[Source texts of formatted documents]
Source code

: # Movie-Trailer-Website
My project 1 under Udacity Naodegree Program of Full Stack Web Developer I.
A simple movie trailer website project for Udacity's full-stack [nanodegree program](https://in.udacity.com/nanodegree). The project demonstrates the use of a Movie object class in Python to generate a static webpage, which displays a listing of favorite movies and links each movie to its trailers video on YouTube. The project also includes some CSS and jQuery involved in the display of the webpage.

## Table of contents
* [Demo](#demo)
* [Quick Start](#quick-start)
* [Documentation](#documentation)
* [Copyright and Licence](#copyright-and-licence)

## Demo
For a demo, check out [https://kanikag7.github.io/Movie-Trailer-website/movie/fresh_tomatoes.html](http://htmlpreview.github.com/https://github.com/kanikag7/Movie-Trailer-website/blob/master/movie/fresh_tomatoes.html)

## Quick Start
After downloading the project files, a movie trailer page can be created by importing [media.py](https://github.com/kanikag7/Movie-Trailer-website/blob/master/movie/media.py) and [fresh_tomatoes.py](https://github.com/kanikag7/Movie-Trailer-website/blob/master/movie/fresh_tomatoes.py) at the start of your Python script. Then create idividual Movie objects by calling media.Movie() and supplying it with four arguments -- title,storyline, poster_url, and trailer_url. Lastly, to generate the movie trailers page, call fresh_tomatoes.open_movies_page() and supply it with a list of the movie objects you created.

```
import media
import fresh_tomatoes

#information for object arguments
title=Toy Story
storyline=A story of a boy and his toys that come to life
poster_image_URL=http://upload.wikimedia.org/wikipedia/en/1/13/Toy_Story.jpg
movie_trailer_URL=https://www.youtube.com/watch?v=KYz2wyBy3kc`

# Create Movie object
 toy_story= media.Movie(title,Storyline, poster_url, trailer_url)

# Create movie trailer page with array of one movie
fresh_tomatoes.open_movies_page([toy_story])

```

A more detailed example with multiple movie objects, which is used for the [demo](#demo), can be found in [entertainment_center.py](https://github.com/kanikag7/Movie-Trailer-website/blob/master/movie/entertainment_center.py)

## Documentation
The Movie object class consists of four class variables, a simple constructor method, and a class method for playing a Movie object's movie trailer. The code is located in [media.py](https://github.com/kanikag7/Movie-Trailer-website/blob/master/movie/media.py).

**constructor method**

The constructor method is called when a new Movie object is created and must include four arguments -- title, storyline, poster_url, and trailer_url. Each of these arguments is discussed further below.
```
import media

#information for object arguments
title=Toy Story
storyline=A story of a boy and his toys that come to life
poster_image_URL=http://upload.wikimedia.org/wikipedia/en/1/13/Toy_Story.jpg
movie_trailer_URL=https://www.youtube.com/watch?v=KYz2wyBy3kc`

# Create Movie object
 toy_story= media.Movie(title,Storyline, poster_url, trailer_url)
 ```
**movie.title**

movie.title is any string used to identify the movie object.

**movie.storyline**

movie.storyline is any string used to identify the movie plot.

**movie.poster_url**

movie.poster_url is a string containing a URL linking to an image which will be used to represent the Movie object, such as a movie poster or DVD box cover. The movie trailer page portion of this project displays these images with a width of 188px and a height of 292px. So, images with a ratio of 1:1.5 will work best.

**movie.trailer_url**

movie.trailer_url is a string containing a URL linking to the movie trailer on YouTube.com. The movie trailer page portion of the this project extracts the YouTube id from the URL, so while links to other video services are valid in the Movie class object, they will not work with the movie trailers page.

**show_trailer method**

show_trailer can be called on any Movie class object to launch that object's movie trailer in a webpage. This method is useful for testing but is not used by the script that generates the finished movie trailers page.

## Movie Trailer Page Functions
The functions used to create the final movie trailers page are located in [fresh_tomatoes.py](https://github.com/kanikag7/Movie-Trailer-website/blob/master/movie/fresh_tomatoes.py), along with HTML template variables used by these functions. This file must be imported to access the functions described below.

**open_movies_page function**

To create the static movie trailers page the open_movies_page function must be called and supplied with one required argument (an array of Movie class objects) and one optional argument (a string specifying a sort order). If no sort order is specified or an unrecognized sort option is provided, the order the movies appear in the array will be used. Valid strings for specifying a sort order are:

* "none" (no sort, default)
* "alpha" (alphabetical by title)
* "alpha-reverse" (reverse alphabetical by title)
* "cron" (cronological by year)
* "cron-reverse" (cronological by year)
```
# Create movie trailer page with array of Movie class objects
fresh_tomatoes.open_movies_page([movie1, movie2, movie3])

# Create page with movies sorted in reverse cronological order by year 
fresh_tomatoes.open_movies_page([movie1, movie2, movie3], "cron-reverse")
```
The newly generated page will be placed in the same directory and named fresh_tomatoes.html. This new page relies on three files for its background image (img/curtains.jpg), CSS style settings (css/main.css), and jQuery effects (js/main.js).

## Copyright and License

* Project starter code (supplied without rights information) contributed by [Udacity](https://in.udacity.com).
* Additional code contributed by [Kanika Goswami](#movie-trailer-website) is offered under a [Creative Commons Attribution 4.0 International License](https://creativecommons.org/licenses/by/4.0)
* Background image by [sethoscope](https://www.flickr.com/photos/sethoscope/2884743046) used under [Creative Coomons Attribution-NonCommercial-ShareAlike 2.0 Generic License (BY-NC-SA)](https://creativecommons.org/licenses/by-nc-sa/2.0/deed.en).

#### What you are asked to do:
Begin with the first line of the records and reproduce each line as is, ending with the line that holds "## Quick Start".

#### Answer area:
Source code

: # Movie-Trailer-Website
My project 1 under Udacity Naodegree Program of Full Stack Web Developer I.
A simple movie trailer website project for Udacity's full-stack [nanodegree program](https://in.udacity.com/nanodegree). The project demonstrates the use of a Movie object class in Python to generate a static webpage, which displays a listing of favorite movies and links each movie to its trailers video on YouTube. The project also includes some CSS and jQuery involved in the display of the webpage.

## Table of contents
* [Demo](#demo)
* [Quick Start](#quick-start)
* [Documentation](#documentation)
* [Copyright and Licence](#copyright-and-licence)

## Demo
For a demo, check out [https://kanikag7.github.io/Movie-Trailer-website/movie/fresh_tomatoes.html](http://htmlpreview.github.com/https://github.com/kanikag7/Movie-Trailer-website/blob/master/movie/fresh_tomatoes.html)

## Quick Start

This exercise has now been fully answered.